Required action
Transcribe the records below from the first line to the line that includes "- [getChainIdentifier](L2BitcoinDepositor.md#getchainidentifier)", inclusive, and omit the pictures.

Material for this exercise
>>>

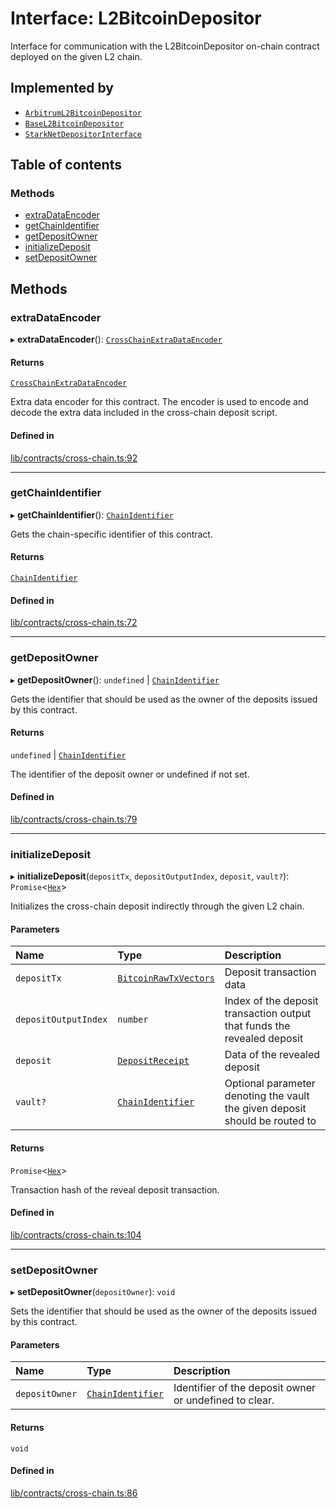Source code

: # Interface: L2BitcoinDepositor

Interface for communication with the L2BitcoinDepositor on-chain contract
deployed on the given L2 chain.

## Implemented by

- [`ArbitrumL2BitcoinDepositor`](../classes/ArbitrumL2BitcoinDepositor.md)
- [`BaseL2BitcoinDepositor`](../classes/BaseL2BitcoinDepositor.md)
- [`StarkNetDepositorInterface`](../classes/StarkNetDepositorInterface.md)

## Table of contents

### Methods

- [extraDataEncoder](L2BitcoinDepositor.md#extradataencoder)
- [getChainIdentifier](L2BitcoinDepositor.md#getchainidentifier)
- [getDepositOwner](L2BitcoinDepositor.md#getdepositowner)
- [initializeDeposit](L2BitcoinDepositor.md#initializedeposit)
- [setDepositOwner](L2BitcoinDepositor.md#setdepositowner)

## Methods

### extraDataEncoder

▸ **extraDataEncoder**(): [`CrossChainExtraDataEncoder`](CrossChainExtraDataEncoder.md)

#### Returns

[`CrossChainExtraDataEncoder`](CrossChainExtraDataEncoder.md)

Extra data encoder for this contract. The encoder is used to
encode and decode the extra data included in the cross-chain deposit script.

#### Defined in

[lib/contracts/cross-chain.ts:92](https://github.com/threshold-network/tbtc-v2/blob/main/typescript/src/lib/contracts/cross-chain.ts#L92)

___

### getChainIdentifier

▸ **getChainIdentifier**(): [`ChainIdentifier`](ChainIdentifier.md)

Gets the chain-specific identifier of this contract.

#### Returns

[`ChainIdentifier`](ChainIdentifier.md)

#### Defined in

[lib/contracts/cross-chain.ts:72](https://github.com/threshold-network/tbtc-v2/blob/main/typescript/src/lib/contracts/cross-chain.ts#L72)

___

### getDepositOwner

▸ **getDepositOwner**(): `undefined` \| [`ChainIdentifier`](ChainIdentifier.md)

Gets the identifier that should be used as the owner of the deposits
issued by this contract.

#### Returns

`undefined` \| [`ChainIdentifier`](ChainIdentifier.md)

The identifier of the deposit owner or undefined if not set.

#### Defined in

[lib/contracts/cross-chain.ts:79](https://github.com/threshold-network/tbtc-v2/blob/main/typescript/src/lib/contracts/cross-chain.ts#L79)

___

### initializeDeposit

▸ **initializeDeposit**(`depositTx`, `depositOutputIndex`, `deposit`, `vault?`): `Promise`\<[`Hex`](../classes/Hex.md)\>

Initializes the cross-chain deposit indirectly through the given L2 chain.

#### Parameters

| Name | Type | Description |
| :------ | :------ | :------ |
| `depositTx` | [`BitcoinRawTxVectors`](BitcoinRawTxVectors.md) | Deposit transaction data |
| `depositOutputIndex` | `number` | Index of the deposit transaction output that funds the revealed deposit |
| `deposit` | [`DepositReceipt`](DepositReceipt.md) | Data of the revealed deposit |
| `vault?` | [`ChainIdentifier`](ChainIdentifier.md) | Optional parameter denoting the vault the given deposit should be routed to |

#### Returns

`Promise`\<[`Hex`](../classes/Hex.md)\>

Transaction hash of the reveal deposit transaction.

#### Defined in

[lib/contracts/cross-chain.ts:104](https://github.com/threshold-network/tbtc-v2/blob/main/typescript/src/lib/contracts/cross-chain.ts#L104)

___

### setDepositOwner

▸ **setDepositOwner**(`depositOwner`): `void`

Sets the identifier that should be used as the owner of the deposits
issued by this contract.

#### Parameters

| Name | Type | Description |
| :------ | :------ | :------ |
| `depositOwner` | [`ChainIdentifier`](ChainIdentifier.md) | Identifier of the deposit owner or undefined to clear. |

#### Returns

`void`

#### Defined in

[lib/contracts/cross-chain.ts:86](https://github.com/threshold-network/tbtc-v2/blob/main/typescript/src/lib/contracts/cross-chain.ts#L86)
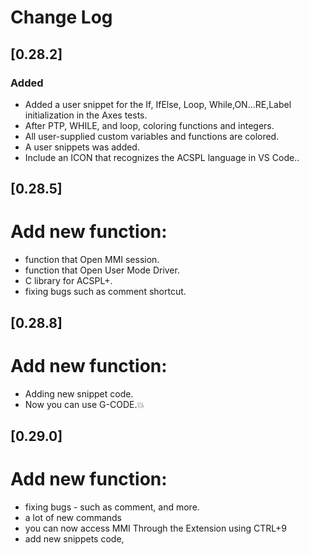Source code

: # Change Log

## [0.28.2] 
### Added
- Added a user snippet for the If, IfElse, Loop, While,ON...RE,Label initialization in the Axes tests.
- After PTP, WHILE, and loop, coloring functions and integers.
- All user-supplied custom variables and functions are colored.
- A user snippets was added.
- Include an ICON that recognizes the ACSPL language in VS Code..

## [0.28.5] 
# Add new function:
- function that Open MMI session.
- function that Open User Mode Driver.
- C library for ACSPL+.
- fixing bugs such as comment shortcut.

## [0.28.8] 
# Add new function:
- Adding new snippet code. 
- Now you can use G-CODE.💥

## [0.29.0]
# Add new function:
- fixing bugs - such as comment, and more.
- a lot of new commands
- you can now access MMI Through the Extension using CTRL+9
- add new snippets code,
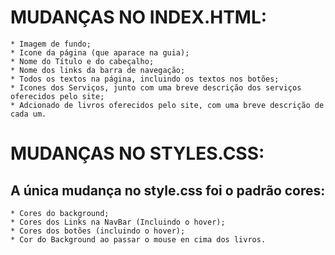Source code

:# MUDANÇAS NO INDEX.HTML:

	* Imagem de fundo;
	* Icone da página (que aparace na guia);
	* Nome do Título e do cabeçalho;
	* Nome dos links da barra de navegação;
	* Todos os textos na página, incluindo os textos nos botões;
	* Icones dos Serviços, junto com uma breve descrição dos serviços oferecidos pelo site;
	* Adcionado de livros oferecidos pelo site, com uma breve descrição de cada um.

# MUDANÇAS NO STYLES.CSS:

## A única mudança no style.css foi o padrão cores:

	* Cores do background;
	* Cores dos Links na NavBar (Incluindo o hover);
	* Cores dos botões (incluindo o hover);
	* Cor do Background ao passar o mouse en cima dos livros.
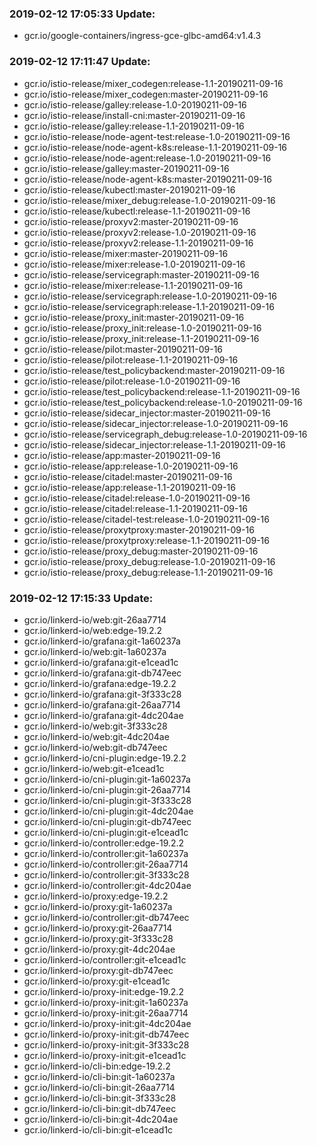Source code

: ### 2019-02-12 17:05:33 Update:

- gcr.io/google-containers/ingress-gce-glbc-amd64:v1.4.3
### 2019-02-12 17:11:47 Update:

- gcr.io/istio-release/mixer_codegen:release-1.1-20190211-09-16
- gcr.io/istio-release/mixer_codegen:master-20190211-09-16
- gcr.io/istio-release/galley:release-1.0-20190211-09-16
- gcr.io/istio-release/install-cni:master-20190211-09-16
- gcr.io/istio-release/galley:release-1.1-20190211-09-16
- gcr.io/istio-release/node-agent-test:release-1.0-20190211-09-16
- gcr.io/istio-release/node-agent-k8s:release-1.1-20190211-09-16
- gcr.io/istio-release/node-agent:release-1.0-20190211-09-16
- gcr.io/istio-release/galley:master-20190211-09-16
- gcr.io/istio-release/node-agent-k8s:master-20190211-09-16
- gcr.io/istio-release/kubectl:master-20190211-09-16
- gcr.io/istio-release/mixer_debug:release-1.0-20190211-09-16
- gcr.io/istio-release/kubectl:release-1.1-20190211-09-16
- gcr.io/istio-release/proxyv2:master-20190211-09-16
- gcr.io/istio-release/proxyv2:release-1.0-20190211-09-16
- gcr.io/istio-release/proxyv2:release-1.1-20190211-09-16
- gcr.io/istio-release/mixer:master-20190211-09-16
- gcr.io/istio-release/mixer:release-1.0-20190211-09-16
- gcr.io/istio-release/servicegraph:master-20190211-09-16
- gcr.io/istio-release/mixer:release-1.1-20190211-09-16
- gcr.io/istio-release/servicegraph:release-1.0-20190211-09-16
- gcr.io/istio-release/servicegraph:release-1.1-20190211-09-16
- gcr.io/istio-release/proxy_init:master-20190211-09-16
- gcr.io/istio-release/proxy_init:release-1.0-20190211-09-16
- gcr.io/istio-release/proxy_init:release-1.1-20190211-09-16
- gcr.io/istio-release/pilot:master-20190211-09-16
- gcr.io/istio-release/pilot:release-1.1-20190211-09-16
- gcr.io/istio-release/test_policybackend:master-20190211-09-16
- gcr.io/istio-release/pilot:release-1.0-20190211-09-16
- gcr.io/istio-release/test_policybackend:release-1.1-20190211-09-16
- gcr.io/istio-release/test_policybackend:release-1.0-20190211-09-16
- gcr.io/istio-release/sidecar_injector:master-20190211-09-16
- gcr.io/istio-release/sidecar_injector:release-1.0-20190211-09-16
- gcr.io/istio-release/servicegraph_debug:release-1.0-20190211-09-16
- gcr.io/istio-release/sidecar_injector:release-1.1-20190211-09-16
- gcr.io/istio-release/app:master-20190211-09-16
- gcr.io/istio-release/app:release-1.0-20190211-09-16
- gcr.io/istio-release/citadel:master-20190211-09-16
- gcr.io/istio-release/app:release-1.1-20190211-09-16
- gcr.io/istio-release/citadel:release-1.0-20190211-09-16
- gcr.io/istio-release/citadel:release-1.1-20190211-09-16
- gcr.io/istio-release/citadel-test:release-1.0-20190211-09-16
- gcr.io/istio-release/proxytproxy:master-20190211-09-16
- gcr.io/istio-release/proxytproxy:release-1.1-20190211-09-16
- gcr.io/istio-release/proxy_debug:master-20190211-09-16
- gcr.io/istio-release/proxy_debug:release-1.0-20190211-09-16
- gcr.io/istio-release/proxy_debug:release-1.1-20190211-09-16
### 2019-02-12 17:15:33 Update:

- gcr.io/linkerd-io/web:git-26aa7714
- gcr.io/linkerd-io/web:edge-19.2.2
- gcr.io/linkerd-io/grafana:git-1a60237a
- gcr.io/linkerd-io/web:git-1a60237a
- gcr.io/linkerd-io/grafana:git-e1cead1c
- gcr.io/linkerd-io/grafana:git-db747eec
- gcr.io/linkerd-io/grafana:edge-19.2.2
- gcr.io/linkerd-io/grafana:git-3f333c28
- gcr.io/linkerd-io/grafana:git-26aa7714
- gcr.io/linkerd-io/grafana:git-4dc204ae
- gcr.io/linkerd-io/web:git-3f333c28
- gcr.io/linkerd-io/web:git-4dc204ae
- gcr.io/linkerd-io/web:git-db747eec
- gcr.io/linkerd-io/cni-plugin:edge-19.2.2
- gcr.io/linkerd-io/web:git-e1cead1c
- gcr.io/linkerd-io/cni-plugin:git-1a60237a
- gcr.io/linkerd-io/cni-plugin:git-26aa7714
- gcr.io/linkerd-io/cni-plugin:git-3f333c28
- gcr.io/linkerd-io/cni-plugin:git-4dc204ae
- gcr.io/linkerd-io/cni-plugin:git-db747eec
- gcr.io/linkerd-io/cni-plugin:git-e1cead1c
- gcr.io/linkerd-io/controller:edge-19.2.2
- gcr.io/linkerd-io/controller:git-1a60237a
- gcr.io/linkerd-io/controller:git-26aa7714
- gcr.io/linkerd-io/controller:git-3f333c28
- gcr.io/linkerd-io/controller:git-4dc204ae
- gcr.io/linkerd-io/proxy:edge-19.2.2
- gcr.io/linkerd-io/proxy:git-1a60237a
- gcr.io/linkerd-io/controller:git-db747eec
- gcr.io/linkerd-io/proxy:git-26aa7714
- gcr.io/linkerd-io/proxy:git-3f333c28
- gcr.io/linkerd-io/proxy:git-4dc204ae
- gcr.io/linkerd-io/controller:git-e1cead1c
- gcr.io/linkerd-io/proxy:git-db747eec
- gcr.io/linkerd-io/proxy:git-e1cead1c
- gcr.io/linkerd-io/proxy-init:edge-19.2.2
- gcr.io/linkerd-io/proxy-init:git-1a60237a
- gcr.io/linkerd-io/proxy-init:git-26aa7714
- gcr.io/linkerd-io/proxy-init:git-4dc204ae
- gcr.io/linkerd-io/proxy-init:git-db747eec
- gcr.io/linkerd-io/proxy-init:git-3f333c28
- gcr.io/linkerd-io/proxy-init:git-e1cead1c
- gcr.io/linkerd-io/cli-bin:edge-19.2.2
- gcr.io/linkerd-io/cli-bin:git-1a60237a
- gcr.io/linkerd-io/cli-bin:git-26aa7714
- gcr.io/linkerd-io/cli-bin:git-3f333c28
- gcr.io/linkerd-io/cli-bin:git-db747eec
- gcr.io/linkerd-io/cli-bin:git-4dc204ae
- gcr.io/linkerd-io/cli-bin:git-e1cead1c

<<<

Result for this exercise
Source code

: # Interface: L2BitcoinDepositor

Interface for communication with the L2BitcoinDepositor on-chain contract
deployed on the given L2 chain.

## Implemented by

- [`ArbitrumL2BitcoinDepositor`](../classes/ArbitrumL2BitcoinDepositor.md)
- [`BaseL2BitcoinDepositor`](../classes/BaseL2BitcoinDepositor.md)
- [`StarkNetDepositorInterface`](../classes/StarkNetDepositorInterface.md)

## Table of contents

### Methods

- [extraDataEncoder](L2BitcoinDepositor.md#extradataencoder)
- [getChainIdentifier](L2BitcoinDepositor.md#getchainidentifier)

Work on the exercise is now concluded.